13.01.2009 | aktual.: 05.02.2009 13:26
Dyrekcja muzeum ma już pomysł na wykorzystanie znaleziska. Stanie się ono alternatywną drogą do nowej części ekspozycji, która będzie pokazywać, co kryje przemysłowe miasto pod swoimi ulicami.
Tunel, który ma prawie 30 metrów długości, łączył komin elektrowni z silosem, gdzie składowano żużel. - To stary kanał technologiczny. Jedno wejście znajduje się tuż przy naszej ekspozycji dotyczącej motoryzacji, a drugie na dziedzińcu - mówi dyrektor Muzeum Inżynierii Miejskiej Stanisław Pochwała. - Pokażemy w nim inżynierię miejską, sieci wodociągowe, gazowe i elektryczne z XX wieku. Nie będą to eksponaty w gablotach, ale przekroje rzeczywiście biegnących w ścianach urządzeń - tłumaczy dyrektor.

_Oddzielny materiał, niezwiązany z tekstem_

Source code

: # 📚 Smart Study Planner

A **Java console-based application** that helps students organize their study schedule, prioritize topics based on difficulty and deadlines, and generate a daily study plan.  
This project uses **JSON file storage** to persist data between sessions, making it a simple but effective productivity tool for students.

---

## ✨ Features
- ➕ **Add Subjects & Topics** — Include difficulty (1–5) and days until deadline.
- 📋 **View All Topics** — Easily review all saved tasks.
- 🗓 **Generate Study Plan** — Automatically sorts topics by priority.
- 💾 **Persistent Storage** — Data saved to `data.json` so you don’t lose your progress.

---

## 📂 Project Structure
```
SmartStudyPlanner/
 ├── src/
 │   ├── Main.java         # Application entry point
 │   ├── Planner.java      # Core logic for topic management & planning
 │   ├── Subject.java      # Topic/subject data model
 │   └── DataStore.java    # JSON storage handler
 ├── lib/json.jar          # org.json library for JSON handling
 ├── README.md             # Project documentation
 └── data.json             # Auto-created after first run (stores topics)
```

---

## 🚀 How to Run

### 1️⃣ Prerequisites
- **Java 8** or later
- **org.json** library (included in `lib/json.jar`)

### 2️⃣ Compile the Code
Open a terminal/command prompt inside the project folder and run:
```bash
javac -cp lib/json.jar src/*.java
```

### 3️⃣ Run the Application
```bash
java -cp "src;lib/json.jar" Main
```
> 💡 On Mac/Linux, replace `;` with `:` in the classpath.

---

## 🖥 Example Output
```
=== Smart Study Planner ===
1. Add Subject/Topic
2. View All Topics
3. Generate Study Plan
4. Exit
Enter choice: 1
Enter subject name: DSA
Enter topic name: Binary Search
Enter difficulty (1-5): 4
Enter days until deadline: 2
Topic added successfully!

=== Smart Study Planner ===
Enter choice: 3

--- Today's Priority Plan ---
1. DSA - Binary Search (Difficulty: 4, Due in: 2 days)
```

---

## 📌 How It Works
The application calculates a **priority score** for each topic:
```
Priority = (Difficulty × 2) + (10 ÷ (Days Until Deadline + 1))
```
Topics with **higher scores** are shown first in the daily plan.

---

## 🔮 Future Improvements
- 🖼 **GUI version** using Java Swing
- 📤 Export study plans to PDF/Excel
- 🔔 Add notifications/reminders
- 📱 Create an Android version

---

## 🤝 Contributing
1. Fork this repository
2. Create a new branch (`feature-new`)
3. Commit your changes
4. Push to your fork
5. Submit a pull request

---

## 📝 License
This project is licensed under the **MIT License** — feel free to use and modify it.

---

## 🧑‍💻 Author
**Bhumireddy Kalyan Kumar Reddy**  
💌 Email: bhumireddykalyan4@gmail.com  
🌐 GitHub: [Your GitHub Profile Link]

Dziś w głównej hali zajezdni na tysiącu metrów kwadratowych stoją stare "syrenki", motory i tramwaje. Dzięki nowej inwestycji, w podziemiach zostanie stworzona wystawa o powierzchni 800 mkw. - Musimy pogłębić to miejsce, tak aby zrównało się z tunelem oraz wyburzyć część betonowych filarów. Jesteśmy już po wstępnych rozmowach z wojewódzkim konserwatorem zabytków - dodaje dyrektor Pochwała.
Cała inwestycja ma pochłonąć 10 mln zł. Początek prac nastąpi jeszcze w tym roku. - I tak musimy przeprowadzić drogie roboty konserwacyjne dla zabezpieczenia zajezdni. Dokładając trochę pieniędzy, znacznie powiększymy naszą ekspozycję - podkreśla Pochwała.

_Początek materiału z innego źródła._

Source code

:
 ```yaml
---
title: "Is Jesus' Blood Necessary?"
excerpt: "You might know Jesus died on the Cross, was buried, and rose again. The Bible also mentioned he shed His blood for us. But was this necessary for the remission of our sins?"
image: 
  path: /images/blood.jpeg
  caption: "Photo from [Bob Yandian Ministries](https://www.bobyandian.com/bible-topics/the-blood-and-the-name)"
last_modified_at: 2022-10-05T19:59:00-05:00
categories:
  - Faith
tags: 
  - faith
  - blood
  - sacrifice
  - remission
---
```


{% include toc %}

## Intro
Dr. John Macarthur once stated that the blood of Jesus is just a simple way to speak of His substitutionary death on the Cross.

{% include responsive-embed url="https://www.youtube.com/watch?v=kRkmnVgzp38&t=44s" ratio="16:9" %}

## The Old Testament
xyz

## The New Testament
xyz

Najpierw jednak odkryty tunel musi zostać dokładnie zbadany. Prawdopodobieństwo, że korytarz ma ukryte odnogi jest niewielkie, ale nie można tego jeszcze całkowicie wykluczyć. Specjaliści twierdzą, że to odosobnione znalezisko. - Raczej wykluczam istnienie komunikacyjnych korytarzy pod Kazimierzem - mówi Dariusz Krzyształowski, prezes Małopolskiego Stowarzyszenia Miłośników Historii "Rawelin". - Możliwe, że istnieją jakieś nieodkryte tunele kanalizacyjne. Ale nic z bardziej zamierzchłych czasów - dodaje Krzyształowski.